The one-cycle waveform repeat vs. continous waveform experiment is interesting
in that it attempts to remove time-variant modulations except those at and
integer multiples of the waveform fundamental itself. Weither it is PM, AM,
FM, drift or any obscure combo or something else doesn't really care. There is
however a problem with the approach and that is that care needs to be taken to
ensure that the VCO is tuned to form an integer (or near integer) multiple of
samples. The splicing needs some cross-fading to make the wrapping less
audioble or else that will dominate and by itself take attention away from
whatever else there might be there that we wanted to check.
> Does that seem like a convincing assumption?

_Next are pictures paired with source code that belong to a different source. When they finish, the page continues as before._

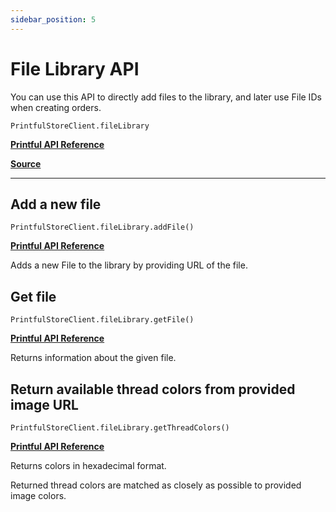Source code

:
 ```yaml
---
sidebar_position: 5
---
```


# File Library API

You can use this API to directly add files to the library, and later use File IDs when creating orders.

`PrintfulStoreClient.fileLibrary`

[**Printful API Reference**](https://developers.printful.com/docs/?_gl=1*1sbmfdi*_ga*NDMzMTM2Mjk0LjE2ODcyMzU3MDc.*_ga_EZ4XVRL864*MTY4ODc3OTM1NC4xMi4xLjE2ODg3ODEwMzYuMTAuMC4w#tag/File-Library-API)

[**Source**](https://github.com/artT14/printful-sdk-js/blob/main/src/lib/file-library.ts)

---

## Add a new file

`PrintfulStoreClient.fileLibrary.addFile()`

[**Printful API Reference**](https://developers.printful.com/docs/?_gl=1*1sbmfdi*_ga*NDMzMTM2Mjk0LjE2ODcyMzU3MDc.*_ga_EZ4XVRL864*MTY4ODc3OTM1NC4xMi4xLjE2ODg3ODEwMzYuMTAuMC4w#operation/addFile)

Adds a new File to the library by providing URL of the file.



## Get file

`PrintfulStoreClient.fileLibrary.getFile()`

[**Printful API Reference**](https://developers.printful.com/docs/?_gl=1*1sbmfdi*_ga*NDMzMTM2Mjk0LjE2ODcyMzU3MDc.*_ga_EZ4XVRL864*MTY4ODc3OTM1NC4xMi4xLjE2ODg3ODEwMzYuMTAuMC4w#operation/getFile)

Returns information about the given file.



## Return available thread colors from provided image URL

`PrintfulStoreClient.fileLibrary.getThreadColors()`

[**Printful API Reference**](https://developers.printful.com/docs/?_gl=1*1sbmfdi*_ga*NDMzMTM2Mjk0LjE2ODcyMzU3MDc.*_ga_EZ4XVRL864*MTY4ODc3OTM1NC4xMi4xLjE2ODg3ODEwMzYuMTAuMC4w#operation/threadColors)

Returns colors in hexadecimal format.

Returned thread colors are matched as closely as possible to provided image colors.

Might it not be the way
> as much about the dynamics of the sound - pitch being only a small
> part - than the harmonic content?
>
> > The failure of analogue modelling so far to fool the hard-core of
> > analogue
> > fans is probably more economic than technical.
>
> It depends on the quality of the models. If the models aren't
> detailed enough, the sound won't be convincing.

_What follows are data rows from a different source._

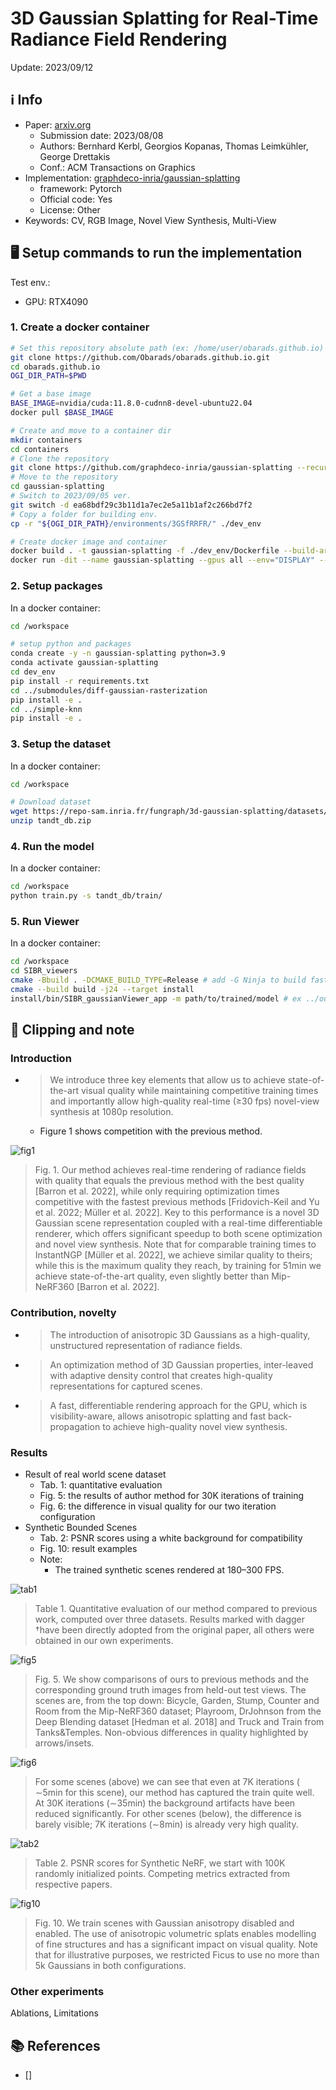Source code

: # 3D Gaussian Splatting for Real-Time Radiance Field Rendering

Update: 2023/09/12

## ℹ️ Info
- Paper: [arxiv.org](https://arxiv.org/abs/2308.04079)
  - Submission date: 2023/08/08
  - Authors: Bernhard Kerbl, Georgios Kopanas, Thomas Leimkühler, George Drettakis
  - Conf.: ACM Transactions on Graphics
- Implementation: [graphdeco-inria/gaussian-splatting](https://github.com/graphdeco-inria/gaussian-splatting)
  - framework: Pytorch
  - Official code: Yes
  - License: Other
- Keywords: CV, RGB Image, Novel View Synthesis, Multi-View

## 🖥️ Setup commands to run the implementation
Test env.:
- GPU: RTX4090

### 1. Create a docker container
```bash
# Set this repository absolute path (ex: /home/user/obarads.github.io)
git clone https://github.com/Obarads/obarads.github.io.git
cd obarads.github.io
OGI_DIR_PATH=$PWD

# Get a base image
BASE_IMAGE=nvidia/cuda:11.8.0-cudnn8-devel-ubuntu22.04
docker pull $BASE_IMAGE

# Create and move to a container dir
mkdir containers
cd containers
# Clone the repository
git clone https://github.com/graphdeco-inria/gaussian-splatting --recursive
# Move to the repository
cd gaussian-splatting
# Switch to 2023/09/05 ver.
git switch -d ea68bdf29c3b11d1a7ec2e5a11b1af2c266bd7f2
# Copy a folder for building env.
cp -r "${OGI_DIR_PATH}/environments/3GSfRRFR/" ./dev_env

# Create docker image and container
docker build . -t gaussian-splatting -f ./dev_env/Dockerfile --build-arg UID=$(id -u) --build-arg GID=$(id -g) --build-arg BASE_IMAGE=$BASE_IMAGE
docker run -dit --name gaussian-splatting --gpus all --env="DISPLAY" --env="QT_X11_NO_MITSHM=1" -v $PWD:/workspace -v /tmp/.X11-unix:/tmp/.X11-unix gaussian-splatting
```

### 2. Setup packages
In a docker container:
```bash
cd /workspace

# setup python and packages
conda create -y -n gaussian-splatting python=3.9
conda activate gaussian-splatting
cd dev_env
pip install -r requirements.txt
cd ../submodules/diff-gaussian-rasterization
pip install -e .
cd ../simple-knn
pip install -e .
```

### 3. Setup the dataset
In a docker container:
```bash
cd /workspace

# Download dataset
wget https://repo-sam.inria.fr/fungraph/3d-gaussian-splatting/datasets/input/tandt_db.zip
unzip tandt_db.zip
```

### 4. Run the model
In a docker container:
```bash
cd /workspace
python train.py -s tandt_db/train/
```

### 5. Run Viewer
In a docker container:
```bash
cd /workspace
cd SIBR_viewers
cmake -Bbuild . -DCMAKE_BUILD_TYPE=Release # add -G Ninja to build faster
cmake --build build -j24 --target install
install/bin/SIBR_gaussianViewer_app -m path/to/trained/model # ex ../output/f7b2e4c0-7/
```

## 📝 Clipping and note
### Introduction
- > We introduce three key elements that allow us to achieve state-of-the-art visual quality while maintaining competitive training times and importantly allow high-quality real-time (≥30 fps) novel-view synthesis at 1080p resolution.
  - Figure 1 shows competition with the previous method.

![fig1](img/3GSfRRFR/fig1.png)

> Fig. 1. Our method achieves real-time rendering of radiance fields with quality that equals the previous method with the best quality [Barron et al. 2022], while only requiring optimization times competitive with the fastest previous methods [Fridovich-Keil and Yu et al. 2022; Müller et al. 2022]. Key to this performance is a novel 3D Gaussian scene representation coupled with a real-time differentiable renderer, which offers significant speedup to both scene optimization and novel view synthesis. Note that for comparable training times to InstantNGP [Müller et al. 2022], we achieve similar quality to theirs; while this is the maximum quality they reach, by training for 51min we achieve state-of-the-art quality, even slightly better than Mip-NeRF360 [Barron et al. 2022].

### Contribution, novelty
- > The introduction of anisotropic 3D Gaussians as a high-quality, unstructured representation of radiance fields.
- > An optimization method of 3D Gaussian properties, inter-leaved with adaptive density control that creates high-quality representations for captured scenes.
- > A fast, differentiable rendering approach for the GPU, which is visibility-aware, allows anisotropic splatting and fast back-propagation to achieve high-quality novel view synthesis.

### Results
- Result of real world scene dataset
  - Tab. 1: quantitative evaluation
  - Fig. 5: the results of author method for 30K iterations of training
  - Fig. 6: the difference in visual quality for our two iteration configuration
- Synthetic Bounded Scenes
  - Tab. 2: PSNR scores using a white background for compatibility
  - Fig. 10: result examples
  - Note:
    - The trained synthetic scenes rendered at 180–300 FPS.

![tab1](img/3GSfRRFR/tab1.png)
> Table 1. Quantitative evaluation of our method compared to previous work, computed over three datasets. Results marked with dagger †have been directly adopted from the original paper, all others were obtained in our own experiments.

![fig5](img/3GSfRRFR/fig5.png)
> Fig. 5. We show comparisons of ours to previous methods and the corresponding ground truth images from held-out test views. The scenes are, from the top down: Bicycle, Garden, Stump, Counter and Room from the Mip-NeRF360 dataset; Playroom, DrJohnson from the Deep Blending dataset [Hedman et al. 2018] and Truck and Train from Tanks&Temples. Non-obvious differences in quality highlighted by arrows/insets.

![fig6](img/3GSfRRFR/fig6.png)
> For some scenes (above) we can see that even at 7K iterations ( ∼5min for this scene), our method has captured the train quite well. At 30K iterations (∼35min) the background artifacts have been reduced significantly. For other scenes (below), the difference is barely visible; 7K iterations (∼8min) is already very high quality.

![tab2](img/3GSfRRFR/tab2.png)
> Table 2.  PSNR scores for Synthetic NeRF, we start with 100K randomly initialized points. Competing metrics extracted from respective papers.

![fig10](img/3GSfRRFR/fig10.png)
> Fig. 10.   We train scenes with Gaussian anisotropy disabled and enabled. The use of anisotropic volumetric splats enables modelling of fine structures and has a significant impact on visual quality. Note that for illustrative purposes, we restricted Ficus to use no more than 5k Gaussians in both configurations.

### Other experiments
Ablations, Limitations

## 📚 References
- []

A VCO uses a very simple model indeed, we charge a cap with a current and when
the voltage reaches a certain level we reset it (or change direction of the
current). Yeat, that simple model results in problems. If we analyze it with
modern cyclostationary view on things, we infact see a high variance over the
phase in respect of noise injection and how 1/f noise injects into the
oscillator. With some care one should be able to model it up that way. The
Leeson model taught us how 1/f noise turns into higher noise forms.